• What is being asked
Where the word "Reference" shows up in the entries below, please copy the whole line.

• Source texts of formatted documents

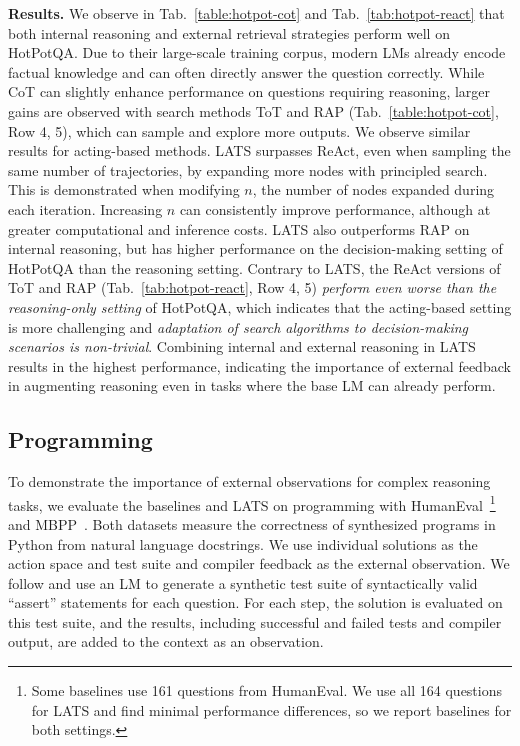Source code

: \documentclass{article}
\newcommand{\yxw}[1]{\textcolor{blue}{[{\bf yxw:} #1]}}
\newcommand{\kai}[1]{\textcolor{purple}{[{\bf kai:} #1]}}
\newcommand{\az}[1]{\textcolor{orange}{[{\bf andy:} #1]}}
\theoremstyle{plain}
\theoremstyle{definition}
\theoremstyle{remark}
\begin{document}
\textbf{Results.} We observe in Tab.~\ref{table:hotpot-cot} and Tab.~\ref{tab:hotpot-react} that both internal reasoning and external retrieval strategies perform well on HotPotQA. Due to their large-scale training corpus, modern LMs already encode factual knowledge and can often directly answer the question correctly. While CoT can slightly enhance performance on questions requiring reasoning, larger gains are observed with search methods ToT and RAP (Tab.~\ref{table:hotpot-cot}, Row 4, 5), which can sample and explore more outputs. We observe similar results for acting-based methods. LATS surpasses ReAct, even when sampling the same number of trajectories, by expanding more nodes with principled search. This is demonstrated when modifying $n$, the number of nodes expanded during each iteration. Increasing $n$ can consistently improve performance, although at greater computational and inference costs. LATS also outperforms RAP on internal reasoning, but has higher performance on the decision-making setting of HotPotQA than the reasoning setting. Contrary to LATS, the ReAct versions of ToT and RAP (Tab.~\ref{tab:hotpot-react}, Row 4, 5) \textit{perform even worse than the reasoning-only setting} of HotPotQA, which indicates that the acting-based setting is more challenging and \emph{adaptation of search algorithms to decision-making scenarios is non-trivial}. Combining internal and external reasoning in LATS results in the highest performance, indicating the importance of external feedback in augmenting reasoning even in tasks where the base LM can already perform.

\subsection{Programming}



To demonstrate the importance of external observations for complex reasoning tasks, we evaluate the baselines and LATS on programming with HumanEval~\citep{chen2021evaluating}\footnote{Some baselines use 161 questions from HumanEval. We use all 164 questions for LATS and find minimal performance differences, so we report baselines for both settings.} and MBPP~\citep{austin2021program}. Both datasets measure the correctness of synthesized programs in Python from natural language docstrings. We use individual solutions as the action space and test suite and compiler feedback as the external observation. We follow \citet{bei2022codet} and use an LM to generate a synthetic test suite of syntactically valid ``assert'' statements for each question. For each step, the solution is evaluated on this test suite, and the results, including successful and failed tests and compiler output, are added to the context as an observation. 
\end{document}

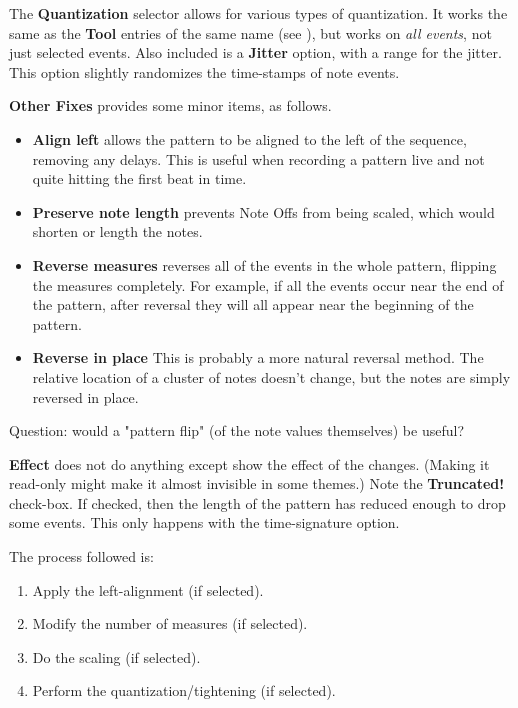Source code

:    The \textbf{Quantization} selector allows for various types of
   quantization.
   It works the same as the \textbf{Tool} entries of the
   same name (see ),
   but works on \textsl{all events}, not just selected events.
   Also included is a \textbf{Jitter} option, with a range for the jitter.
   This option slightly randomizes the time-stamps of note events.

   \textbf{Other Fixes} provides some minor items, as follows.

   \begin{itemize}
      \item \textbf{Align left}
         allows the pattern to be aligned to the left of the sequence, removing
         any delays.  This is useful when recording a pattern live and not quite
         hitting the first beat in time.
      \item \textbf{Preserve note length}
         prevents Note Offs from being scaled, which would shorten or length the
         notes.
      \item \textbf{Reverse measures}
         reverses all of the events in the whole pattern, flipping the measures
         completely.  For example, if all the events occur near the end of the
         pattern, after reversal they will all appear near the beginning of the
         pattern.
      \item \textbf{Reverse in place}
         This is probably a more natural reversal method.
         The relative location of a cluster of notes doesn't change, but the
         notes are simply reversed in place.
   \end{itemize}

   Question:  would a "pattern flip" (of the note values themselves) be useful?

   \textbf{Effect} does not do anything except show the effect of the changes.
   (Making it read-only might make it almost invisible in some themes.)
   Note the \textbf{Truncated!} check-box.  If checked, then
   the length of the pattern has reduced enough to drop some events.
   This only happens with the time-signature option.

   The process followed is:

   \begin{enumerate}
      \item Apply the left-alignment (if selected).
      \item Modify the number of measures (if selected).
      \item Do the scaling (if selected).
      \item Perform the quantization/tightening (if selected).
   \end{enumerate}

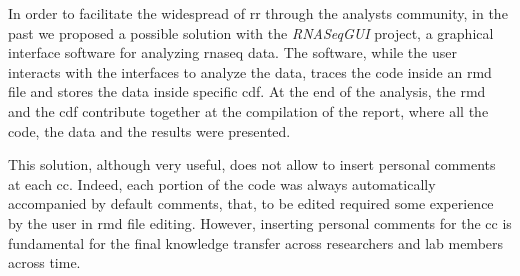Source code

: In order to facilitate the widespread of \gls{rr} through the analysts community, in the past we proposed a possible solution with the \textit{RNASeqGUI} \cite{russo2015advantages} project, a graphical interface software for analyzing \gls{rnaseq} data.
The software, while the user interacts with the interfaces to analyze the data, traces the code inside an \gls{rmd} file and stores the data inside specific \gls{cdf}.
At the end of the analysis, the \gls{rmd} and the \gls{cdf} contribute together at the compilation of the report, where all the code, the data and the results were presented.

This solution, although very useful, does not allow to insert personal comments at each \gls{cc}.
Indeed, each portion of the code was always automatically accompanied by default comments, that, to be edited required some experience by the user in \gls{rmd} file editing.
However, inserting personal comments for the \gls{cc} is fundamental for the final knowledge transfer across researchers and lab members across time.


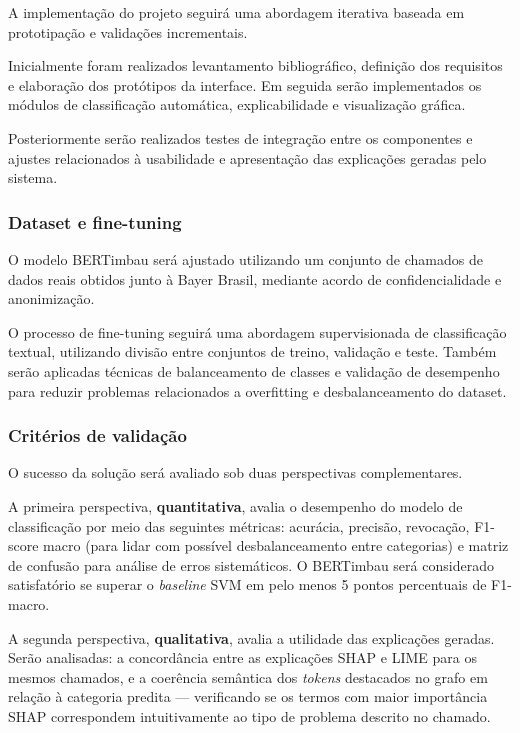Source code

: \documentclass[
    12pt,                %
    openright,           %
    oneside,             %
    a4paper,             %
    english,             %
    brazil               %
]{abntex2}
\begin{document}
A implementação do projeto seguirá uma abordagem iterativa baseada em prototipação e validações incrementais.

Inicialmente foram realizados levantamento bibliográfico, definição dos requisitos e elaboração dos protótipos da interface. Em seguida serão implementados os módulos de classificação automática, explicabilidade e visualização gráfica.

Posteriormente serão realizados testes de integração entre os componentes e ajustes relacionados à usabilidade e apresentação das explicações geradas pelo sistema.

\subsubsection{Dataset e fine-tuning}

O modelo BERTimbau será ajustado utilizando um conjunto de chamados de dados reais obtidos junto à Bayer Brasil, mediante acordo de confidencialidade e anonimização.

O processo de fine-tuning seguirá uma abordagem supervisionada de classificação textual, utilizando divisão entre conjuntos de treino, validação e teste. Também serão aplicadas técnicas de balanceamento de classes e validação de desempenho para reduzir problemas relacionados a overfitting e desbalanceamento do dataset.

\subsubsection{Critérios de validação}

O sucesso da solução será avaliado sob duas perspectivas complementares.

A primeira perspectiva, \textbf{quantitativa}, avalia o desempenho do modelo de classificação por meio das seguintes métricas: acurácia, precisão, revocação, F1-score macro (para lidar com possível desbalanceamento entre categorias) e matriz de confusão para análise de erros sistemáticos. O BERTimbau será considerado satisfatório se superar o \textit{baseline} SVM em pelo menos 5 pontos percentuais de F1-macro.

A segunda perspectiva, \textbf{qualitativa}, avalia a utilidade das explicações geradas. Serão analisadas: a concordância entre as explicações SHAP e LIME para os mesmos chamados, e a coerência semântica dos \textit{tokens} destacados no grafo em relação à categoria predita — verificando se os termos com maior importância SHAP correspondem intuitivamente ao tipo de problema descrito no chamado.
\end{document}
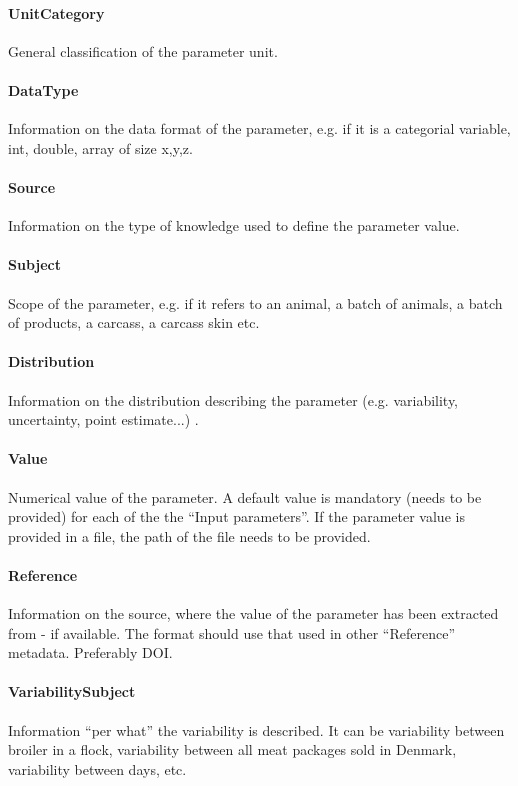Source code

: \documentclass[a4paper]{report}
\begin{document}
\paragraph{UnitCategory}
General classification of the parameter unit.

\paragraph{DataType}
Information on the data format of the parameter, e.g. if it is a categorial variable, int, double, array of size x,y,z.

\paragraph{Source}
Information on the type of knowledge used to define the parameter value.

\paragraph{Subject}
Scope of the parameter, e.g. if it refers to an animal, a batch of animals, a batch of products, a carcass, a carcass skin etc.

\paragraph{Distribution}
Information on the distribution describing the parameter (e.g. variability, uncertainty, point estimate...) .

\paragraph{Value}
Numerical value of the parameter. A default value is mandatory (needs to be provided) for each of the the ``Input parameters''. If the parameter value is provided in a file, the path of the file needs to be provided.

\paragraph{Reference}
Information on the source, where the value of the parameter has been extracted from - if available. The format should use that used in other ``Reference'' metadata. Preferably DOI.

\paragraph{VariabilitySubject}
Information ``per what'' the variability is described. It can be variability between broiler in a flock,  variability between all meat packages sold in Denmark, variability between days, etc.
\end{document}
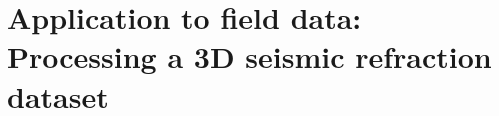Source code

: \documentclass[a4paper,fleqn]{cas-sc}
\begin{document}

\section{Application to field data: Processing a 3D seismic refraction dataset}
\end{document}
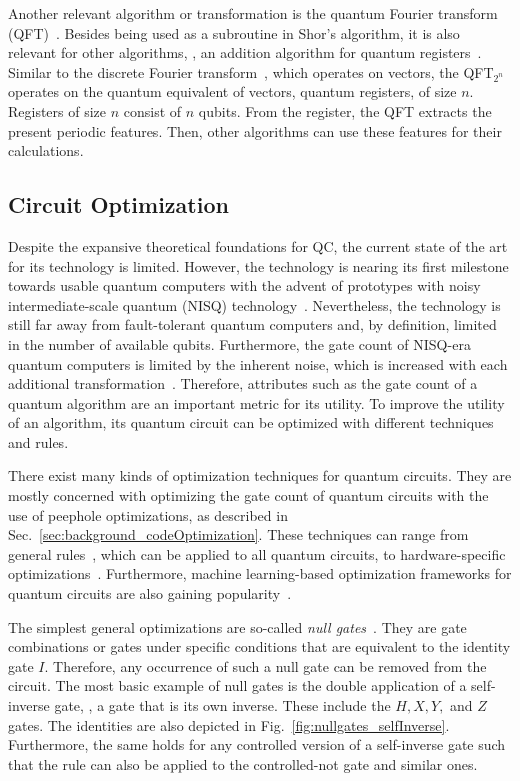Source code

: Another relevant algorithm or transformation is the quantum Fourier transform (QFT)~\cite{Copp02}. Besides being used as a subroutine in Shor's algorithm, it is also relevant for other algorithms, \eg, an addition algorithm for quantum registers~\cite{Drap00}. Similar to the discrete Fourier transform~\cite{Wino78}, which operates on vectors, the QFT$_{2^n}$ operates on the quantum equivalent of vectors, quantum registers, of size $n$. Registers of size $n$ consist of $n$ qubits. From the register, the QFT extracts the present periodic features. Then, other algorithms can use these features for their calculations.

\subsection{Circuit Optimization}
\label{sec:background_circuitOptimization}
Despite the expansive theoretical foundations for QC, the current state of the art for its technology is limited. However, the technology is nearing its first milestone towards usable quantum computers with the advent of prototypes with noisy intermediate-scale quantum (NISQ) technology~\cite{BFA22}. Nevertheless, the technology is still far away from fault-tolerant quantum computers and, by definition, limited in the number of available qubits. Furthermore, the gate count of NISQ-era quantum computers is limited by the inherent noise, which is increased with each additional transformation~\cite{Pres18}. Therefore, attributes such as the gate count of a quantum algorithm are an important metric for its utility. To improve the utility of an algorithm, its quantum circuit can be optimized with different techniques and rules.

There exist many kinds of optimization techniques for quantum circuits. They are mostly concerned with optimizing the gate count of quantum circuits with the use of peephole optimizations, as described in Sec.~\ref{sec:background_codeOptimization}. These techniques can range from general rules~\cite{GaCh11, LBZ21}, which can be applied to all quantum circuits, to hardware-specific optimizations~\cite{KMO*23}. Furthermore, machine learning-based optimization frameworks for quantum circuits are also gaining popularity~\cite{FNML21,LPM*24, RLB*24}.

The simplest general optimizations are so-called \emph{null gates}~\cite{GaCh11}. They are gate combinations or gates under specific conditions that are equivalent to the identity gate $I$. Therefore, any occurrence of such a null gate can be removed from the circuit. The most basic example of null gates is the double application of a self-inverse gate, \ie, a gate that is its own inverse. These include the $H, X, Y,$ and $Z$ gates. The identities are also depicted in Fig.~\ref{fig:nullgates_selfInverse}.
Furthermore, the same holds for any controlled version of a self-inverse gate such that the rule can also be applied to the controlled-not gate and similar ones.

• Solution to this problem
\paragraph{Reference}
Information on the source, where the value of the parameter has been extracted from - if available. The format should use that used in other ``Reference'' metadata. Preferably DOI.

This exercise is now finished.